A brief description of the utilities/files produced by the included Makefile can be found in ./docs/Manifest.md. See INITIAL INSTALL section below.


FURTHER READING


INSTALL

  1. cd into your $HOME directory

  2. Clone the repository using git clone https://github.com/wicked-rainman/DAPL.git. This should create a directory named “DAPL”.

  3. cd into $HOME/DAPL/src

  4. As root, run ./Configure to make sure system dependancies are present. GCC and Graphviz are critical for DAPL. Openssl-dev is needed for the sslcat and abuseipdb standalone utilities, detox, dos2unix and the perl script msgconvert are needed for any E-mail processing.

  5. exit root and as a user run make. You shouldn’t see any errors, but you will see a few warning messages about unused variables (These variables have been intentional left for any future debugging purposes and do no harm).

  6. DAPL can be run as a client or as a server. For the client install, runsudo make Client or for the server (if you are happy with what actions it is going to perform),sudo make Server. If you plan to have a complete client and server install, repeat step 5 again before running the next make Server or make Client.

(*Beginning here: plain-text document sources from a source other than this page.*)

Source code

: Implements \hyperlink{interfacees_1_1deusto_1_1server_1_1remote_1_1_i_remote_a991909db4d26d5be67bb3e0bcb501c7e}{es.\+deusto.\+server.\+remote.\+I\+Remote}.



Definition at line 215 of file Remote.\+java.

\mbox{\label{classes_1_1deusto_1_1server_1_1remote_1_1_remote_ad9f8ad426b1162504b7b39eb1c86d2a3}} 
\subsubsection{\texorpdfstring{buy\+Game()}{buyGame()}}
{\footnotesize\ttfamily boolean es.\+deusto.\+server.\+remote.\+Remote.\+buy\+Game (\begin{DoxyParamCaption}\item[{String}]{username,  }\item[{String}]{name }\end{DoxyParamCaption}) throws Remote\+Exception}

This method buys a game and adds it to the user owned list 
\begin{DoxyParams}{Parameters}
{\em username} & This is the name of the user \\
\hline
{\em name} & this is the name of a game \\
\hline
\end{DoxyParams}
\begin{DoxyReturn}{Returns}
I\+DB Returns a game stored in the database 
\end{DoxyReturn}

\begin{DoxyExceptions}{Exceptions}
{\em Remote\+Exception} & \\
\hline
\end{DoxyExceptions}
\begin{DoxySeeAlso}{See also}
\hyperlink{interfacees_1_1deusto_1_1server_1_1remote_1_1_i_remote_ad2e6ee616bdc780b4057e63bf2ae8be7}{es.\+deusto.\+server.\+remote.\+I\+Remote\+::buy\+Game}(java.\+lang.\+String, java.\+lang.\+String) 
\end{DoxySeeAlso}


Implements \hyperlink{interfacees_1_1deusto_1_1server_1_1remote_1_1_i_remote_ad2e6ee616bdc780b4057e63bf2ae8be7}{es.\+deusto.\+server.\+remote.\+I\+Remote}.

  7. After a server install, use systemctl to start and enable gasnd.service, gdnsd.service, grdnsd.service, ghistory.service and gcountryd.service as required. Ensure that the TCP ports specified in the bash scripts gasnd, gdnsd, grdnsd, gcountryd and ghistoryd (/usr/local/sbin) are allowed through any firewall. (Note that some of these scripts also have BASH variables that point to data reference files - they will almost certainly have to be modified to suit your filesystem).

  8. In a client install, Edit $HOME/.bashrc, and add these BASH variables:

     WHITE_FILE=$HOME/DAPL/Reference/whitelist.csv; export WHITE_FILE
     ASN_FILE=$HOME/DAPL/Reference/asn.csv; export ASN_FILE
     COUNTRY_FILE=$HOME/DAPL/Reference/country.csv; export COUNTRY_FILE
     GDNS_PORT=32481; export GDNS_PORT
     GASN_PORT=32482; export GASN_PORT
     GCOUNTRY_PORT=32483; export GCOUNTRY_PORT
     GRDNS_PORT=32484; export GRDNS_PORT
     GHISTORY_PORT=32485; export GHISTORY_PORT
     GSERVER=127.0.0.1; export GSERVER
    

The ASN_FILE, COUNTRY_FILE and WHITE_FILE files are used within DAPL (functions add_asn(), add_country() and whitelist() ) for local resolution and provide non-server related answers.

DAPL functions socketadd_asn() socketadd_country() and socketadd_history() will resolve answers through the related server ports. DAPL functions socketadd_dns() and socketadd_rdns() have not been written yet, (see open issues) although Standalone utilities gdns grdns reference these other ports.

  1. Create any user programs in $HOME/DAPL/progs. To compile each program, use the command: gcc -Ofast prog.c ../lib/libdapl.a -o progname for files conaining single line “CSV” type records, or gcc -Ofast prog.c ../lib/libeml.a -o progname to utilise the E-mail conversion handler

  2. On a client, any additional reference files you make should reside in $HOME/DAPL/Reference.

  3. On a Server, DNS related files must all be built from scratch using the DNS related scripts in sbin - dns_auth_update() and rdns_update(). Have a look in the ./docs directory for a bit of steerage.